This brilliant, compelling and unusual novel – part mystery, part philosophy and part social history – is set in the early years of the 19th century. The narrator is an inmate in Bedlam, the London mental asylum, where he is chained to a wall in unspeakably disgusting conditions. Yet he is witty, urbane and seemingly sane – he philosophises on freedom, on love and love lost, and on the fleeting nature of happiness.
As this beautifully constructed story unfolds we learn about his everyday life in the asylum, about his life before Bedlam and the answers to the critical questions: Why is this man here? What exactly has he done? The Curative has been wowing readers with its unique exploration of the devious in human affairs. The novel was runner-up for the Deutz Medal for fiction in the 2001 Montana New Zealand Book Awards. It has been published by Penguin in Britain and Australia.
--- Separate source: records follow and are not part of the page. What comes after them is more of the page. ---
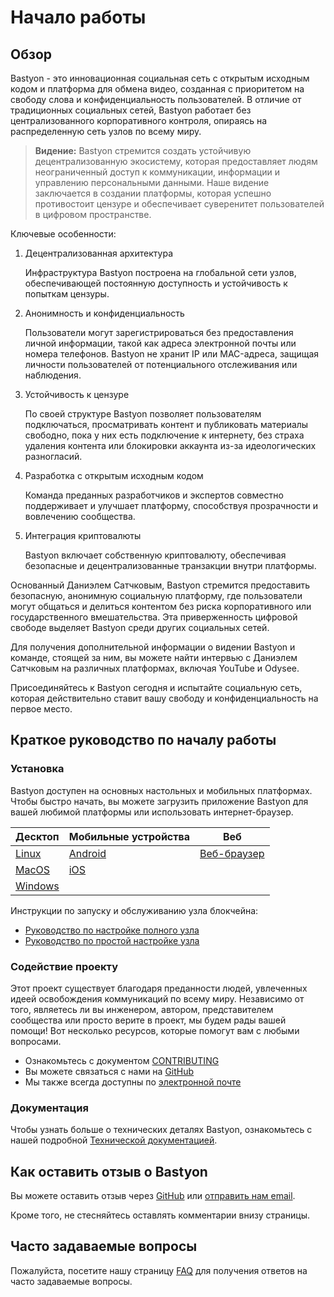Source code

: # Начало работы

## Обзор

Bastyon - это инновационная социальная сеть с открытым исходным кодом и платформа для обмена видео, созданная с приоритетом на свободу слова и конфиденциальность пользователей. В отличие от традиционных социальных сетей, Bastyon работает без централизованного корпоративного контроля, опираясь на распределенную сеть узлов по всему миру.

> **Видение:**
Bastyon стремится создать устойчивую децентрализованную экосистему, которая предоставляет людям неограниченный доступ к коммуникации, информации и управлению персональными данными. Наше видение заключается в создании платформы, которая успешно противостоит цензуре и обеспечивает суверенитет пользователей в цифровом пространстве.

Ключевые особенности:

1. Децентрализованная архитектура

   Инфраструктура Bastyon построена на глобальной сети узлов, обеспечивающей постоянную доступность и устойчивость к попыткам цензуры.

2. Анонимность и конфиденциальность

   Пользователи могут зарегистрироваться без предоставления личной информации, такой как адреса электронной почты или номера телефонов. Bastyon не хранит IP или MAC-адреса, защищая личности пользователей от потенциального отслеживания или наблюдения.

3. Устойчивость к цензуре

   По своей структуре Bastyon позволяет пользователям подключаться, просматривать контент и публиковать материалы свободно, пока у них есть подключение к интернету, без страха удаления контента или блокировки аккаунта из-за идеологических разногласий.

4. Разработка с открытым исходным кодом

   Команда преданных разработчиков и экспертов совместно поддерживает и улучшает платформу, способствуя прозрачности и вовлечению сообщества.

5. Интеграция криптовалюты

   Bastyon включает собственную криптовалюту, обеспечивая безопасные и децентрализованные транзакции внутри платформы.

Основанный Даниэлем Сатчковым, Bastyon стремится предоставить безопасную, анонимную социальную платформу, где пользователи могут общаться и делиться контентом без риска корпоративного или государственного вмешательства. Эта приверженность цифровой свободе выделяет Bastyon среди других социальных сетей.

Для получения дополнительной информации о видении Bastyon и команде, стоящей за ним, вы можете найти интервью с Даниэлем Сатчковым на различных платформах, включая YouTube и Odysee.

Присоединяйтесь к Bastyon сегодня и испытайте социальную сеть, которая действительно ставит вашу свободу и конфиденциальность на первое место.

## Краткое руководство по началу работы

### Установка
Bastyon доступен на основных настольных и мобильных платформах. Чтобы быстро начать, вы можете загрузить приложение Bastyon для вашей любимой платформы или использовать интернет-браузер.

| Десктоп                                               | Мобильные устройства                        | Веб |
|----------|---------------------------------------------|-------------------------------------------------|
| [Linux](https://bastyon.com/about?id=about-download)   | [Android](https://bastyon.com/about?id=about-download)                                                       | [Веб-браузер](https://bastyon.com/registration) |
| [MacOS](https://bastyon.com/about?id=about-download)   | [iOS](https://bastyon.com/about?id=about-download)                                       |                                                         |
| [Windows](https://bastyon.com/about?id=about-download) |                                                  |

Инструкции по запуску и обслуживанию узла блокчейна:

- [Руководство по настройке полного узла](/guide/full-node/)
- [Руководство по простой настройке узла](/guide/easy-node/)

### Содействие проекту

Этот проект существует благодаря преданности людей, увлеченных идеей освобождения коммуникаций по всему миру. Независимо от того, являетесь ли вы инженером, автором, представителем сообщества или просто верите в проект, мы будем рады вашей помощи! Вот несколько ресурсов, которые помогут вам с любыми вопросами.

- Ознакомьтесь с документом [CONTRIBUTING](/dev/CONTRIBUTING_ru.md)
- Вы можете связаться с нами на [GitHub](https://github.com/pocketnetteam)
- Мы также всегда доступны по [электронной почте](mailto:support@pocketnet.app)

<!---
todo: provide a post that will contain support accounts in different languages
--->

### Документация

Чтобы узнать больше о технических деталях Bastyon, ознакомьтесь с нашей подробной [Технической документацией](/dev/introduction_ru.md).

## Как оставить отзыв о Bastyon

Вы можете оставить отзыв через [GitHub](https://github.com/pocketnetteam) или [отправить нам email](mailto:support@pocketnet.app).

Кроме того, не стесняйтесь оставлять комментарии внизу страницы.
<!---
todo: enable the comment box once the plugin is installed
--->

## Часто задаваемые вопросы

Пожалуйста, посетите нашу страницу [FAQ](https://bastyon.com/about?id=about-faq) для получения ответов на часто задаваемые вопросы.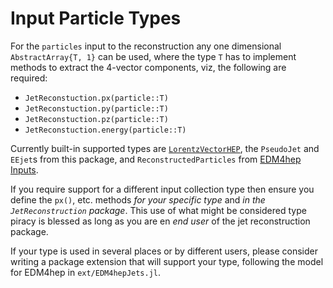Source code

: # Input Particle Types

For the `particles` input to the reconstruction any one dimensional
`AbstractArray{T, 1}` can be used, where the type `T` has to implement methods
to extract the 4-vector components, viz, the following are required:

- `JetReconstuction.px(particle::T)`
- `JetReconstuction.py(particle::T)`
- `JetReconstuction.pz(particle::T)`
- `JetReconstuction.energy(particle::T)`

Currently built-in supported types are
[`LorentzVectorHEP`](https://github.com/JuliaHEP/LorentzVectorHEP.jl), the
`PseudoJet` and `EEjet`s from this package, and `ReconstructedParticles` from
[EDM4hep Inputs](@ref).

If you require support for a different input collection type then ensure you
define the `px()`, etc. methods *for your specific type* and *in the
`JetReconstruction` package*. This use of what might be considered type piracy
is blessed as long as you are en *end user* of the jet reconstruction package.

If your type is used in several places or by different users, please consider
writing a package extension that will support your type, following the model for
EDM4hep in `ext/EDM4hepJets.jl`.
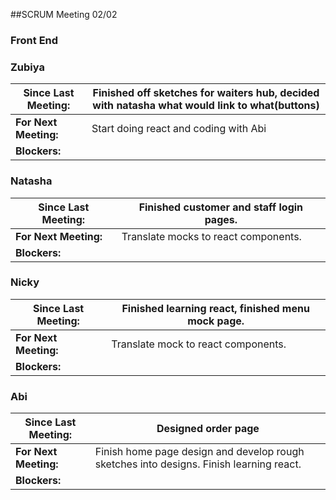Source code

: ##SCRUM Meeting 02/02

### Front End
### Zubiya
| Since Last Meeting: | Finished off sketches for waiters hub, decided with natasha what would link to what(buttons) |
| --- | --- |
| **For Next Meeting:** | Start doing react and coding with Abi |
| **Blockers:** |  |

### Natasha
| Since Last Meeting: | Finished customer and staff login pages. |
| --- | --- |
| **For Next Meeting:** | Translate mocks to react components. |
| **Blockers:** |  |

### Nicky
| Since Last Meeting: | Finished learning react, finished menu mock page. |
| --- | --- |
| **For Next Meeting:** | Translate mock to react components. |
| **Blockers:** |  |

### Abi
| Since Last Meeting: | Designed order page |
| --- | --- |
| **For Next Meeting:** | Finish home page design and develop rough sketches into designs. Finish learning react. |
| **Blockers:** |  |
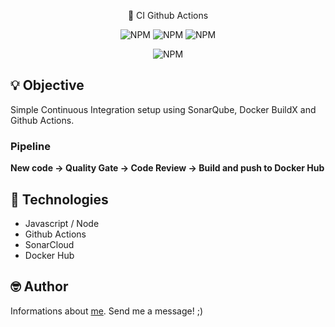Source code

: <p align="center">🚀 CI Github Actions</p>
<p align="center">
  <img alt="NPM" src="https://img.shields.io/github/issues/mathmelo/ci-github-actions">
  <img alt="NPM" src="https://img.shields.io/github/forks/mathmelo/ci-github-actions">
  <img alt="NPM" src="https://img.shields.io/github/stars/mathmelo/ci-github-actions">
</p>
<p align="center">
  <img alt="NPM" src="https://sonarcloud.io/api/project_badges/quality_gate?project=mathmelo_ci-github-actions">
</p>

## 💡 Objective

<p>Simple Continuous Integration setup using SonarQube, Docker BuildX and Github Actions.</p>

### Pipeline

**New code -> Quality Gate -> Code Review -> Build and push to Docker Hub**

## 💜 Technologies

- Javascript / Node
- Github Actions
- SonarCloud
- Docker Hub

## 🤓 Author

Informations about [me](https://github.com/mathmelo).
Send me a message! ;)
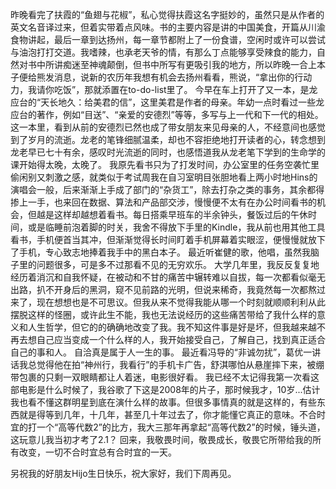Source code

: 昨晚看完了扶霞的“鱼翅与花椒”，私心觉得扶霞这名字挺妙的，虽然只是从作者的英文名音译过来，但着实带着点风味。书的主要内容是讲的中国美食，开篇从川渝食物讲起，最后一章到达扬州，每一章节都附上了一份食谱，空闲时或许可以尝试与油泡打打交道。我嗜辣，也承老天爷的情，有那么丁点能够享受辣食的能力，自然对书中所讲痴迷至神魂颠倒，但书中所写有更吸引我的地方，所以昨晚一合上本子便给熊发消息，说新的农历年我想有机会去扬州看看，熊说，“拿出你的行动力，我请你吃饭”，那就添置在to-do-list里了。
今早在车上打开了又一本，是龙应台的“天长地久：给美君的信”，这里美君是作者的母亲。年幼一点时看过一些龙应台的著作，例如“目送”、“亲爱的安德烈”等等，多写与上一代和下一代的相处。这一本里，看到从前的安德烈已然也成了带女朋友来见母亲的人，不经意间也感觉到了岁月的流逝。龙老的笔锋细腻温柔，却也不容拒绝地打开读者的心，转念想到龙老早已七十有余，感叹时光流逝的同时，也感悟道我从龙老笔下学到的生命学的课开始得太晚，太晚了。
我原先看书只为了打发时间，办公室里的任务空袭忙里偷闲别又刺激之感，就类似于考试周我在自习室明目张胆地看上两小时地Hins的演唱会一般，后来渐渐上手成了部门的“杂货工”，除去打杂之类的事务，其余都得掺上一手，也来回在数据、算法和产品部交涉，慢慢便不太有在办公时间看书的机会，但越是这样却越想着看书。每日搭乘早班车的半余钟头，餐饭过后的午休时间，或是临睡前泡着脚的时关，我舍不得放下手里的Kindle，我从前也用其他工具看书，手机便首当其冲，但渐渐觉得长时间盯着手机屏幕着实眼涩，便慢慢就放下了手机，专心致志地捧着我手中的黑白本子。
最近听崔健的歌，他唱，虽然我脑子里的问题很多，可是多不过那看不见的无穷欢乐。
大学几年里，我反反复复地经历着消沉和自我怀疑，在被动和不甘的痛苦中辗转难以自拔，每一次都看似毫无出路，扒不开身后的黑洞，窥不见前路的光明，但说来稀奇，我竟然每一次都熬过来了，现在想想也是不可思议。但我从来不觉得我能从哪一个时刻就顺顺利利从此摆脱这样的怪圈，或许此生不能，我也无法说经历的这些痛苦带给了我什么样的意义和人生哲学，但它的的确确地改变了我。我不知这件事是好是坏，但我越来越不再去想自己应当变成一个什么样的人，我开始接受自己，了解自己，找到真正适合自己的事和人。
自洽真是属于人一生的事。
最近看冯导的“非诚勿扰”，葛优一讲话我总觉得他在拍“神州行，我看行”的手机卡广告，舒淇哪怕从悬崖摔下来，被绷带包裹的只剩一双眼睛都让人着迷，电影很好看。
我已经不太记得我第一次看这部电影是什么时候了，我谷歌了下这是2008年的片子，那时候我才，10岁...估计我也看不懂这群明星到底在演什么样的故事。但很多事情真的就是这样的，有些东西就是得等到几年，十几年，甚至几十年过去了，你才能懂它真正的意味。不合时宜的打一个“高等代数2”的比方，我大三那年再拿起“高等代数2”的时候，锤头道，这玩意儿我当初才考了2.1？
回来，我敬畏时间，敬畏成长，敬畏它所带给我的所有改变，一切不合时宜总有合时宜的一天。

另祝我的好朋友Hijo生日快乐，祝大家好，我们下周再见。
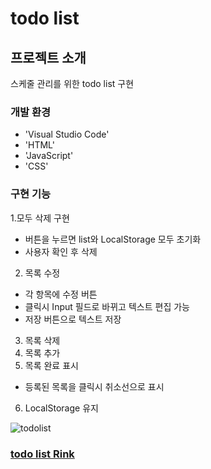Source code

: # todo list

## 프로젝트 소개
스케줄 관리를 위한 todo list 구현
<br>

### 개발 환경
- 'Visual Studio Code'
- 'HTML'
- 'JavaScript'
- 'CSS'

### 구현 기능
1.모두 삭제 구현
- 버튼을 누르면 list와 LocalStorage 모두 초기화
- 사용자 확인 후 삭제
2. 목록 수정
- 각 항목에 수정 버튼
- 클릭시 Input 필드로 바뀌고 텍스트 편집 가능
- 저장 버튼으로 텍스트 저장
3. 목록 삭제
4. 목록 추가
5. 목록 완료 표시
- 등록된 목록을 클릭시 취소선으로 표시
6. LocalStorage 유지

  ![todolist](https://github.com/user-attachments/assets/b08ee660-1b3e-4dc5-9612-142bf718fdad)

### [todo list Rink](https://peou9.github.io/todolist/)


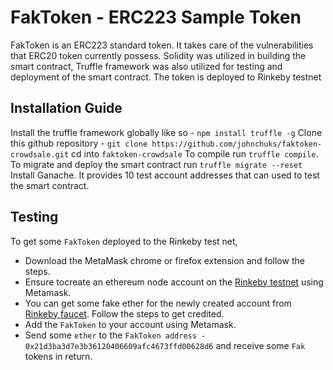 # FakToken - ERC223 Sample Token

FakToken is an ERC223 standard token. It takes care of the vulnerabilities that ERC20 token currently possess. Solidity was utilized in building the smart contract, Truffle framework was also utilized for testing and deployment of the smart contract. The token is deployed to Rinkeby testnet

## Installation Guide
Install the truffle framework globally like so - `npm install truffle -g`
Clone this github repository - `git clone https://github.com/johnchuks/faktoken-crowdsale.git`
cd into `faktoken-crowdsale`
To compile run `truffle compile`.
To migrate and deploy the smart contract run `truffle migrate --reset`
Install Ganache. It provides 10 test account addresses that can used to test the smart contract.

## Testing

To get some `FakToken` deployed to the Rinkeby test net, 
 - Download the MetaMask chrome or firefox extension and follow the steps.
 - Ensure tocreate an ethereum node account on the [Rinkeby testnet](https://www.rinkeby.io/) using Metamask.
 - You can get some fake ether for the newly created account from [Rinkeby faucet](https://www.rinkeby.io/#faucet). Follow the steps to get credited.
 - Add the `FakToken` to your account using Metamask.
 - Send some `ether` to the `FakToken address - 0x21d3ba3d7e3b36120406609afc4673ffd00628d6` and receive some `Fak` tokens in return.



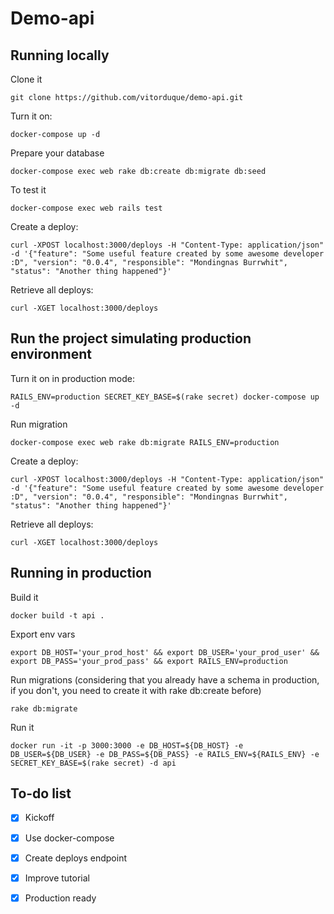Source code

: # Demo-api

## Running locally

Clone it

    git clone https://github.com/vitorduque/demo-api.git

Turn it on:

    docker-compose up -d

Prepare your database

    docker-compose exec web rake db:create db:migrate db:seed

To test it

    docker-compose exec web rails test

Create a deploy:

    curl -XPOST localhost:3000/deploys -H "Content-Type: application/json" -d '{"feature": "Some useful feature created by some awesome developer :D", "version": "0.0.4", "responsible": "Mondingnas Burrwhit", "status": "Another thing happened"}'


Retrieve all deploys:

    curl -XGET localhost:3000/deploys


## Run the project simulating production environment

Turn it on in production mode:

    RAILS_ENV=production SECRET_KEY_BASE=$(rake secret) docker-compose up -d

Run migration

    docker-compose exec web rake db:migrate RAILS_ENV=production

Create a deploy:

    curl -XPOST localhost:3000/deploys -H "Content-Type: application/json" -d '{"feature": "Some useful feature created by some awesome developer :D", "version": "0.0.4", "responsible": "Mondingnas Burrwhit", "status": "Another thing happened"}'


Retrieve all deploys:

    curl -XGET localhost:3000/deploys

## Running in production

Build it

    docker build -t api .

Export env vars

    export DB_HOST='your_prod_host' && export DB_USER='your_prod_user' && export DB_PASS='your_prod_pass' && export RAILS_ENV=production

Run migrations (considering that you already have a schema in
production, if you don't, you need to create it with rake db:create
before)

    rake db:migrate

Run it

    docker run -it -p 3000:3000 -e DB_HOST=${DB_HOST} -e DB_USER=${DB_USER} -e DB_PASS=${DB_PASS} -e RAILS_ENV=${RAILS_ENV} -e SECRET_KEY_BASE=$(rake secret) -d api

## To-do list

* [x] Kickoff
* [x] Use docker-compose
* [x] Create deploys endpoint
* [x] Improve tutorial
* [x] Production ready

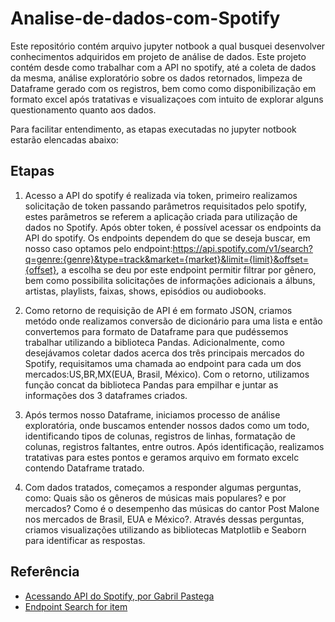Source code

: # Analise-de-dados-com-Spotify
 Este repositório contém arquivo jupyter notbook a qual busquei desenvolver conhecimentos adquiridos em projeto de análise de dados. Este projeto contém desde como trabalhar com a API no spotify, até a coleta de dados da mesma, análise exploratório sobre os dados retornados, limpeza de Dataframe gerado com os registros, bem como como disponibilização em formato excel após tratativas e visualizaçoes com intuito de explorar alguns questionamento quanto aos dados.

 Para facilitar entendimento, as etapas executadas no jupyter notbook estarão elencadas abaixo:

## Etapas

1. Acesso a API do spotify é realizada via token, primeiro realizamos solicitação de token passando parâmetros requisitados pelo spotify, estes parâmetros se referem a aplicação criada para utilização de dados no Spotify. Após obter token, é possível acessar os endpoints da API do spotify. Os endpoints dependem do que se deseja buscar, em nosso caso optamos pelo endpoint:https://api.spotify.com/v1/search?q=genre:{genre}&type=track&market={market}&limit={limit}&offset={offset}, a escolha se deu por este endpoint permitir filtrar por gênero, bem como possibilita solicitações de informações adicionais a álbuns, artistas, playlists, faixas, shows, episódios ou audiobooks.

2. Como retorno de requisição de API é em formato JSON, criamos metódo onde realizamos conversão de dicionário para uma lista e então convertemos para formato de Dataframe para que pudéssemos trabalhar utilizando a biblioteca Pandas. Adicionalmente, como desejávamos coletar dados acerca dos três principais mercados do Spotify, requisitamos uma chamada ao endpoint para cada um dos mercados:US,BR,MX(EUA, Brasil, México). Com o retorno, utilizamos função concat da biblioteca Pandas para empilhar e juntar as informações dos 3 dataframes criados.
    
3. Após termos nosso Dataframe, iniciamos processo de análise exploratória, onde buscamos entender nossos dados como um todo, identificando tipos de colunas, registros de linhas, formatação de colunas, registros faltantes, entre outros. Após identificação, realizamos tratativas para estes pontos e geramos arquivo em formato excelc contendo Dataframe tratado.
    
4. Com dados tratados, começamos a responder algumas perguntas, como: Quais são os gêneros de músicas mais populares? e por mercados? Como é o desempenho das músicas do cantor Post Malone nos mercados de Brasil, EUA e México?. Através dessas perguntas, criamos visualizações utilizando as bibliotecas Matplotlib e Seaborn para identificar as respostas.
## Referência

- [Acessando API do Spotify, por Gabril Pastega](https://medium.com/@gabrielpbreis/como-acessar-a-api-do-spotify-com-python-fb9415f29bda)
 - [Endpoint Search for item](https://developer.spotify.com/documentation/web-api/reference/search)


 
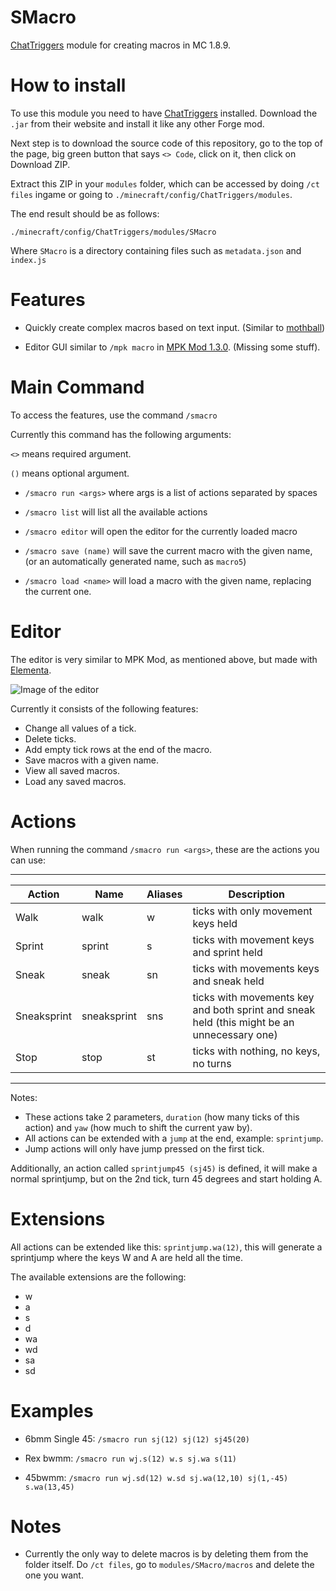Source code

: # SMacro

[ChatTriggers](https://www.chattriggers.com/) module for creating macros in MC 1.8.9.

# How to install

To use this module you need to have [ChatTriggers](https://www.chattriggers.com/) installed. Download the `.jar` from their website and install it like any other Forge mod.

Next step is to download the source code of this repository, go to the top of the page, big green button that says `<> Code`, click on it, then click on Download ZIP.

Extract this ZIP in your `modules` folder, which can be accessed by doing `/ct files` ingame or going to `./minecraft/config/ChatTriggers/modules`.

The end result should be as follows:

`./minecraft/config/ChatTriggers/modules/SMacro`

Where `SMacro` is a directory containing files such as `metadata.json` and `index.js`

# Features

- Quickly create complex macros based on text input. (Similar to [mothball](https://github.com/CyrenArkade/mothball))

- Editor GUI similar to `/mpk macro` in [MPK Mod 1.3.0](https://github.com/kurrycat2004/MpkMod). (Missing some stuff).

# Main Command

To access the features, use the command `/smacro`

Currently this command has the following arguments:

`<>` means required argument.

`()` means optional argument.

- `/smacro run <args>` where args is a list of actions separated by spaces

- `/smacro list` will list all the available actions

- `/smacro editor` will open the editor for the currently loaded macro

- `/smacro save (name)` will save the current macro with the given name, (or an automatically generated name, such as `macro5`)

- `/smacro load <name>` will load a macro with the given name, replacing the current one.

# Editor

The editor is very similar to MPK Mod, as mentioned above, but made with [Elementa](https://github.com/EssentialGG/Elementa).

![Image of the editor](https://i.imgur.com/lWiQr97.png "Editor")

Currently it consists of the following features:

- Change all values of a tick.
- Delete ticks.
- Add empty tick rows at the end of the macro.
- Save macros with a given name.
- View all saved macros.
- Load any saved macros.

# Actions

When running the command `/smacro run <args>`, these are the actions you can use:

---

| Action | Name | Aliases | Description |
|--------|------|---------|-------------|
| Walk   | walk | w       | ticks with only movement keys held
| Sprint | sprint | s | ticks with movement keys and sprint held 
| Sneak  | sneak | sn | ticks with movements keys and sneak held
| Sneaksprint | sneaksprint | sns | ticks with movements key and both sprint and sneak held (this might be an unnecessary one)
| Stop | stop | st | ticks with nothing, no keys, no turns
---

Notes:

- These actions take 2 parameters, `duration` (how many ticks of this action) and `yaw` (how much to shift the current yaw by).
- All actions can be extended with a `jump` at the end, example: `sprintjump`.
- Jump actions will only have jump pressed on the first tick.

Additionally, an action called `sprintjump45 (sj45)` is defined, it will make a normal sprintjump, but on the 2nd tick, turn 45 degrees and start holding A.

# Extensions

All actions can be extended like this: `sprintjump.wa(12)`, this will generate a sprintjump where the keys W and A are held all the time.

The available extensions are the following:

 - w
 - a
 - s
 - d
 - wa
 - wd
 - sa
 - sd

# Examples

- 6bmm Single 45: `/smacro run sj(12) sj(12) sj45(20)`

- Rex bwmm: `/smacro run wj.s(12) w.s sj.wa s(11)`

- 45bwmm: `/smacro run wj.sd(12) w.sd sj.wa(12,10) sj(1,-45) s.wa(13,45)`

# Notes

- Currently the only way to delete macros is by deleting them from the folder itself. Do `/ct files`, go to `modules/SMacro/macros` and delete the one you want.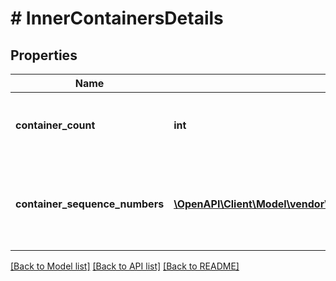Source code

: # # InnerContainersDetails

## Properties

Name | Type | Description | Notes
------------ | ------------- | ------------- | -------------
**container_count** | **int** | Total containers as part of the shipment | [optional]
**container_sequence_numbers** | [**\OpenAPI\Client\Model\vendor\shipments\ContainerSequenceNumbers[]**](ContainerSequenceNumbers.md) | Container sequence numbers that are involved in this shipment. | [optional]

[[Back to Model list]](../../README.md#models) [[Back to API list]](../../README.md#endpoints) [[Back to README]](../../README.md)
  • Published: 1 June 2005
  • ISBN: 9781742288383
  • Imprint: Penguin eBooks
  • Format: EBook
  • Pages: 300

About the author

Charlotte Randall

Charlotte Randall is an award-winning author. Her first novel, Dead Sea Fruit, won the South East Asian/South Pacific section of the Commonwealth Writers' Prize for best first book and the Reed Fiction Award in 1995. Her second novel, The Curative, was joint-runner-up for the Deutz Medal for Fiction at the 2001 Montana New Zealand Book Awards. What Happen Then, Mr Bones? was a finalist for the same award in 2005. Her latest novel, The Bright Side of My Condition, was a finalist for the 2014 New Zealand Post Book Awards Prize for Fiction.

Randall was born and raised in Dunedin, New Zealand, and now lives on Banks Peninsula near Christchurch.